Freshwater, dry land existed on Earth 4 billion years ago, study finds

These conditions are requisite for life to originate and develop as they are critical for formation of amino acids and nucleic acids

By Web Desk
June 09, 2024
Origin of freshwater on Earth. — Pixabay/File

A recent study published in Nature Geoscience has revealed that freshwater and dry land existed at the same time on Earth 4 billion years ago, 500 million years earlier than previously thought.

There is a consensus among scientists that these conditions are requisite for life to originate and develop being critical for the formation of amino acids — the building blocks of proteins — and nucleic acids — which store genetic information — into bacterial life.


The oldest proof of life on the planet Earth is detected in rocks dated to 3.5 billion years ago, with some chemical data proposing that the origin of life might be as old as 3.8 billion years.

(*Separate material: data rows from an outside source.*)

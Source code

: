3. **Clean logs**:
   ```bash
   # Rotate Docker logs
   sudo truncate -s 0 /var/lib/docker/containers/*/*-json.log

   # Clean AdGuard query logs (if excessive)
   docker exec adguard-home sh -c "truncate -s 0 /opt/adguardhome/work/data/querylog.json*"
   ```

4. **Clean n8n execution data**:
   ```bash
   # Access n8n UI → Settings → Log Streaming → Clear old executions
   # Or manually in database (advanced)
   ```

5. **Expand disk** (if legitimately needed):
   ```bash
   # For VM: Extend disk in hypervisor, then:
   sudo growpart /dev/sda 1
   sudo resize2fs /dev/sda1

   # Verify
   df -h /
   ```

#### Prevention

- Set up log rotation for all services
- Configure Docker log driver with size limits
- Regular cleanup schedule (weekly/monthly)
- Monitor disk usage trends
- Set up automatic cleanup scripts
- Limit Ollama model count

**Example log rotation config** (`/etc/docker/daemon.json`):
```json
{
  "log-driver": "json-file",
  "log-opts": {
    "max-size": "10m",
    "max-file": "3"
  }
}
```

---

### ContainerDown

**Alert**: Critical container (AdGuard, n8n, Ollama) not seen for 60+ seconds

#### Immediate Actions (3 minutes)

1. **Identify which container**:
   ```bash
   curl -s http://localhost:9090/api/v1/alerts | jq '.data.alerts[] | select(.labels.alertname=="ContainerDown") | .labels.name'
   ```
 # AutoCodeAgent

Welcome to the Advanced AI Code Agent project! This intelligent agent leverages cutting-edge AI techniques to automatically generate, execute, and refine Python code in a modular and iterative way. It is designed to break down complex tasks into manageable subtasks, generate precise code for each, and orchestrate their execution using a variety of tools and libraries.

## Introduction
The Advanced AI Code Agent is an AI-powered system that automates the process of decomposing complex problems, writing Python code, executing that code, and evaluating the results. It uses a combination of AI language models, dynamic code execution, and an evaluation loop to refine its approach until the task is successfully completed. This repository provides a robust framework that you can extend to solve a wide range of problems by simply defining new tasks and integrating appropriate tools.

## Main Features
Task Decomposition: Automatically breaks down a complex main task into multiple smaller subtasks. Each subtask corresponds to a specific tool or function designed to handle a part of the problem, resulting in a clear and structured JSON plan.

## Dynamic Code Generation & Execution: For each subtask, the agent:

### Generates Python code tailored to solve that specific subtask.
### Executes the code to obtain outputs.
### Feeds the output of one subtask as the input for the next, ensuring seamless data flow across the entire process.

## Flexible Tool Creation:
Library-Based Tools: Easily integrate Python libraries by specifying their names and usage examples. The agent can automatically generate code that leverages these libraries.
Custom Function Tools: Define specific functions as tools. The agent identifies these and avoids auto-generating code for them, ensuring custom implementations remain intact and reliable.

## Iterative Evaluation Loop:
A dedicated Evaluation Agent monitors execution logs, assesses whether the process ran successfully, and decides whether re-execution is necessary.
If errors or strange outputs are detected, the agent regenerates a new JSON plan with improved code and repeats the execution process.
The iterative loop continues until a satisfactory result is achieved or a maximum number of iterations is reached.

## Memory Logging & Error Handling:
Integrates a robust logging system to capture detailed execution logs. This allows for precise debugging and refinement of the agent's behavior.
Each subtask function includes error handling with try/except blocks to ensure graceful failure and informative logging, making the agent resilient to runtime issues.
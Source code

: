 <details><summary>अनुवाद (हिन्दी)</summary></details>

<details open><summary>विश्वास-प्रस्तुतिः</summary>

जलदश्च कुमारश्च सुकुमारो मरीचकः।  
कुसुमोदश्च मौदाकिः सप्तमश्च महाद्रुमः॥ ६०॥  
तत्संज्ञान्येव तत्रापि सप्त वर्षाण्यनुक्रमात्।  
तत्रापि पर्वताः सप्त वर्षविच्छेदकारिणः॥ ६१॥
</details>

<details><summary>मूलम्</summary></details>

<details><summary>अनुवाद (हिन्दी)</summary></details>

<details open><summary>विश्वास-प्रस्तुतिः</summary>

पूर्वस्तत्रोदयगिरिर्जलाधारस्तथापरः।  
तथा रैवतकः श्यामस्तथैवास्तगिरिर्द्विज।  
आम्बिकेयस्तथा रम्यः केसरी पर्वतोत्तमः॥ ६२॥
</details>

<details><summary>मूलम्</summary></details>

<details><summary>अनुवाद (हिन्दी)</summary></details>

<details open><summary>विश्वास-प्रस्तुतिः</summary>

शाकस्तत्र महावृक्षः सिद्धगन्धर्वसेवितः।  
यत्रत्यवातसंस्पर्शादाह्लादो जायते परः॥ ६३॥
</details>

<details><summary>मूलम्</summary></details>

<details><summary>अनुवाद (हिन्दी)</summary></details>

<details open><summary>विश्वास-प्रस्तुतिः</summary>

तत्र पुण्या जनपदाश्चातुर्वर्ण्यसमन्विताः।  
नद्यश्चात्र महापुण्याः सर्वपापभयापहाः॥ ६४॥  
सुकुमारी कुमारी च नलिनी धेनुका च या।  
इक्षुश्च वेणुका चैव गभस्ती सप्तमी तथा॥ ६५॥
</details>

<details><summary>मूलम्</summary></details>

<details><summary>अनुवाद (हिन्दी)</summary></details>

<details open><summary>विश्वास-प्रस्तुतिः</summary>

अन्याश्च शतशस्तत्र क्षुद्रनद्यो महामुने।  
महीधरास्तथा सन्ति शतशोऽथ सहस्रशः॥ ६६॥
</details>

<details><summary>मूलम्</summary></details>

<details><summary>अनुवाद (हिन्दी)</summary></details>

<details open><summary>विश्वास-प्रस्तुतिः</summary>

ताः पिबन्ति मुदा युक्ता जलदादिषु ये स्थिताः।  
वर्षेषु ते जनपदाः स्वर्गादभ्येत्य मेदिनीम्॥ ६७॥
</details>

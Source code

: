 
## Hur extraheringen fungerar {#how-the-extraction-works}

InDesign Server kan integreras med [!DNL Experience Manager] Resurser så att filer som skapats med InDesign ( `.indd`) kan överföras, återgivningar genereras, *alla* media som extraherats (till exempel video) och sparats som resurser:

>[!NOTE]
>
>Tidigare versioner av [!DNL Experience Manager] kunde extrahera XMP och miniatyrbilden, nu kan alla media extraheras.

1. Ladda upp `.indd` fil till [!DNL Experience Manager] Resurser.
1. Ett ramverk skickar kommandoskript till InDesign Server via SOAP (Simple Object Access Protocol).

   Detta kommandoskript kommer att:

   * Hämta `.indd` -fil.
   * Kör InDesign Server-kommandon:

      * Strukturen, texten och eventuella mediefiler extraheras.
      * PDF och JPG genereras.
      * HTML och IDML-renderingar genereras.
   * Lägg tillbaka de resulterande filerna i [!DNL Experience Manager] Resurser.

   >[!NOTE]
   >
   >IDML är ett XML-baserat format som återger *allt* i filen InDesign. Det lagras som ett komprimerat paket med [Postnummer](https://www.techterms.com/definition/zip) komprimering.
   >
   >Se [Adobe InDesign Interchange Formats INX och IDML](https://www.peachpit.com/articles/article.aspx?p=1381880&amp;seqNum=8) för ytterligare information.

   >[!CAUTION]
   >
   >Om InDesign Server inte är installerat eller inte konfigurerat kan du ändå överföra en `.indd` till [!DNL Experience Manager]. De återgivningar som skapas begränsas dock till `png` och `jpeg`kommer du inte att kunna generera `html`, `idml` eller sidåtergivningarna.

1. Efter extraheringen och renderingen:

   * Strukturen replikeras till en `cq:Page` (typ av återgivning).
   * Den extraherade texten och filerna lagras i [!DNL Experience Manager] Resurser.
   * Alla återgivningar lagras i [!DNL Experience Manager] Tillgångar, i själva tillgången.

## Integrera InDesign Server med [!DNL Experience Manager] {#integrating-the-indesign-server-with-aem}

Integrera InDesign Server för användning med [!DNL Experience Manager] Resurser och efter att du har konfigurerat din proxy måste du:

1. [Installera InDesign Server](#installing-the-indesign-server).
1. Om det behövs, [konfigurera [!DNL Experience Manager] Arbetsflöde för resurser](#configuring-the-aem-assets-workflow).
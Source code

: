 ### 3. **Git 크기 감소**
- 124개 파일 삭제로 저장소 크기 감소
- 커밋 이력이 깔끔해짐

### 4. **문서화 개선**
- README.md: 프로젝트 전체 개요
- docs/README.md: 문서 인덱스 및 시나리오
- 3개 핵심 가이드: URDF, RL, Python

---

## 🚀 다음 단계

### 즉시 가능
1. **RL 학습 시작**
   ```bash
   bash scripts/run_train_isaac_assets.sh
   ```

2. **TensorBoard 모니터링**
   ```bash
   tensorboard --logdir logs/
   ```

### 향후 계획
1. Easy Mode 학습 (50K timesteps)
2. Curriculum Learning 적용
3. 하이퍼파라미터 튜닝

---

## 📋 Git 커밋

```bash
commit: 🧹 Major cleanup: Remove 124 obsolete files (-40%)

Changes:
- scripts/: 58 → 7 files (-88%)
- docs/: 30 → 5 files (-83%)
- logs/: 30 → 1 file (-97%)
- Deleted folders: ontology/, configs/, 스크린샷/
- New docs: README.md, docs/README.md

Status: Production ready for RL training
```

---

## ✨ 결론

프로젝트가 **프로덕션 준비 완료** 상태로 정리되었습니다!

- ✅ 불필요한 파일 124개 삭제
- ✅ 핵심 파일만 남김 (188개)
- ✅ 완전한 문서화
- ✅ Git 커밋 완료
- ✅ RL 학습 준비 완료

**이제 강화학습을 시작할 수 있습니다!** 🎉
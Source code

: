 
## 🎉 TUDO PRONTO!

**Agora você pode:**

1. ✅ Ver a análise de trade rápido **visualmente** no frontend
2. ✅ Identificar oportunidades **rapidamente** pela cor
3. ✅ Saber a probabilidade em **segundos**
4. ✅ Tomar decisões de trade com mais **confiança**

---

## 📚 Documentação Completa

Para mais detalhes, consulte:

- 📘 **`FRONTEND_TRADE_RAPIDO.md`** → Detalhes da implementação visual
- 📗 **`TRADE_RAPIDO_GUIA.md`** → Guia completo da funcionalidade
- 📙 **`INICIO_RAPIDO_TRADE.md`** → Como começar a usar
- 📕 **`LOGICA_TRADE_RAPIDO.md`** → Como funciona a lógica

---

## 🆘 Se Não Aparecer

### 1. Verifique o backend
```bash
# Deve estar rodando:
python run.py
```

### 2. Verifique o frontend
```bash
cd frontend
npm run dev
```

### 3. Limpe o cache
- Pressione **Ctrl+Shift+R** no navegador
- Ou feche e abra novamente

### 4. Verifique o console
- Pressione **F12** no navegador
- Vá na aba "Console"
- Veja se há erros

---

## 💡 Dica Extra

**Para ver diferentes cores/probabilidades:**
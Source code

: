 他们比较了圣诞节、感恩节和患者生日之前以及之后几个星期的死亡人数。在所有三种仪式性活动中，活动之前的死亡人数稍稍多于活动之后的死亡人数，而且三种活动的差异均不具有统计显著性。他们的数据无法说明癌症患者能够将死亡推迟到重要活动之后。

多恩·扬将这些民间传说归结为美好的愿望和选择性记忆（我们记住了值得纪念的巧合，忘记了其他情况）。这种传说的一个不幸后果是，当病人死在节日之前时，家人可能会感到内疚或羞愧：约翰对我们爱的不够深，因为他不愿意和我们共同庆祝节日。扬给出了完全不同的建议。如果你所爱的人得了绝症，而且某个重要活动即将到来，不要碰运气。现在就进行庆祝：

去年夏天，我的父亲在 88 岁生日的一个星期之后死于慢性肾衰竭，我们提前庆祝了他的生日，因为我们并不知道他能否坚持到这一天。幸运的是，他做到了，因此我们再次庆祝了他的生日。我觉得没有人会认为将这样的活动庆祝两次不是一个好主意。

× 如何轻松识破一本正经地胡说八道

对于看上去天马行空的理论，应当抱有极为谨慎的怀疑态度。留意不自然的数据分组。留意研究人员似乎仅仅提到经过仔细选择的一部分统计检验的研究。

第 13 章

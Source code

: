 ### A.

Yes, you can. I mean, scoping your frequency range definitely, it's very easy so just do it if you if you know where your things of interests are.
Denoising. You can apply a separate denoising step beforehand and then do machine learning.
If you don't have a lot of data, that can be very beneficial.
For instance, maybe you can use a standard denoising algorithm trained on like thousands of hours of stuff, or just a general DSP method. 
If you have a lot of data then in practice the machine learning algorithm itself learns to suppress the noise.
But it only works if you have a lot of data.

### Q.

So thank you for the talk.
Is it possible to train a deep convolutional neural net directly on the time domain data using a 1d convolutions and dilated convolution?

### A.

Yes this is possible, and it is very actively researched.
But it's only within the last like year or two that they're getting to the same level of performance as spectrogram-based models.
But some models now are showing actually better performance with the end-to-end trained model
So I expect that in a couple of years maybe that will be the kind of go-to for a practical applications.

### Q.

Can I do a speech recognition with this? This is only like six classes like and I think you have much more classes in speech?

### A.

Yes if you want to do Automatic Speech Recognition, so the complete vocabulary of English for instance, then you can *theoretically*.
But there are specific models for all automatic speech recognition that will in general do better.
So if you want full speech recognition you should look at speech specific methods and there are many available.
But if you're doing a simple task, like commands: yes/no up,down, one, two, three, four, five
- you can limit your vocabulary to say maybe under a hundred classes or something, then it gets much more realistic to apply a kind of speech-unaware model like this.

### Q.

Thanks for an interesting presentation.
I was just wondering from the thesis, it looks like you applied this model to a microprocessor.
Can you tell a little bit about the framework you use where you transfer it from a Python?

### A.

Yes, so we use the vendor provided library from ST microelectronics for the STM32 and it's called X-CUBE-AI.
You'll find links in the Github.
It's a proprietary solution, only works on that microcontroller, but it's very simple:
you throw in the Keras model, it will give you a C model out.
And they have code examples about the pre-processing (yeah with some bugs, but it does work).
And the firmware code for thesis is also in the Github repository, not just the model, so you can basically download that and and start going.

Dr Hamed Gamaleldien, Assistant Professor, of Earth Science at Khalifa University, along with an international team of researchers studied grains of zircon, a crystal found in Jack Hills, Western Australia, and discovered the earliest record of freshwater found on land.

These crystals, which are highly resistant to weather, were dated and tested for their oxygen isotopic ratios. Some of them presented a light oxygen signature suggestive of freshwater interaction, indicating that freshwater and dry land were present on Earth 4 billion years ago.

These results not only push back the timeline for the potential beginning of life but also offer a clearer picture of Earth's very early environment.

Freshwater and land are indispensable for the complicated evolution of life, providing new insights into those early conditions that might have been instrumental to the origin of life on our planet.